During his interview, Pavlichenko said, where civilians are being ‘evacuated’ to Russia, the question arises of whether this is a special planned operation to move part of the population and substitute them with others.  He noted that the Russians had done this after their invasion and annexation of Crimea, in order to dilute the Ukrainian population while creating a pro-Russian lobby from those brought in. Russia is thus continuing the deliberate mixing of the population carried out by the Soviet Union.  Pavlichenko believes that such behaviour “bears the features of a war crime since deportation and the movement of large masses of people are carried out because of an artificially created emergency. This was planned and prepared by the Russian Federation from the outset.“  Evidence of this, he says, can be seen in the creation of camps on bordering areas (especially in parts of Donbas effectively occupied since 2014).  It is Russia’s policy of filtration and its deportation of large groups of the population that Pavlichenko suggests bears the hallmarks of genocide.  Russia is seeking to erase Ukrainians’ national affiliation, the identity of the particular people living on certain territory.  This is essentially about blurring and diluting Ukrainian identity.

All of this has been deliberate policy since 2014 in occupied Crimea and in the Russian proxy ‘Donetsk and Luhansk people’s republics’.  Huge propaganda measures aim at indoctrinating the population in general, but particularly children, into viewing themselves as ‘Russians’ and at eradicating their Ukrainian identity.  Russia has already begun attempts to instil the same tactics in all areas that have been or still, for now, remain under their occupation.  One of the most shocking abuses is Russia’s systematic inculcation of its militarism on occupied territory.  Children are essentially encouraged to want to ‘defend their motherland’, with the propaganda aimed at presenting this ‘motherland’ as being Russia, with Ukrainian children essentially encouraged to see Ukraine as ‘the enemy’

Russia’s crimes on occupied territory, and in the above-mentioned camps, are not being investigated by the International Committee of the Red Cross [ICRC].  Russia is blocking any international investigators at the notorious Olenivka camp in occupied Donbas, where at least 53 Ukrainian prisoners of war were killed in a highly suspect explosion.

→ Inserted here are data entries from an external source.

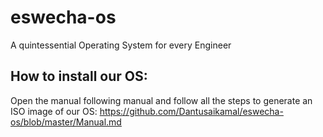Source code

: # eswecha-os
A quintessential Operating System for every Engineer

## How to install our OS:

Open the manual following manual and follow all the steps to generate an ISO image of our OS:
https://github.com/Dantusaikamal/eswecha-os/blob/master/Manual.md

Mentioning this lack of international control, Pavlichenko pointed out that the Russian Red Cross, while present on occupied territory, “is not carrying out the function vested in it by ICRC. <> The Russian Red Cross is playing into Putin’s hands and working in the context of propaganda, supporting Russia’s policies.”

There will need to be an assessment of this role after the war, and work on safeguarding international humanitarian presence in military conflict and preventing the kinds of violations that do in fact constitute war crimes.

ICRC should indeed give serious consideration to its Russian branch.  One example of the Russian Red Cross’s questionable activities can be seen in its engagement in the Russian propaganda campaign #МЫВМЕСТЕ [#WE’RETOGETHER].  As part of this engagement, in early October it began collecting money for the families of men who had been called up, and of military servicemen currently taking part in Russia’s war against Ukraine.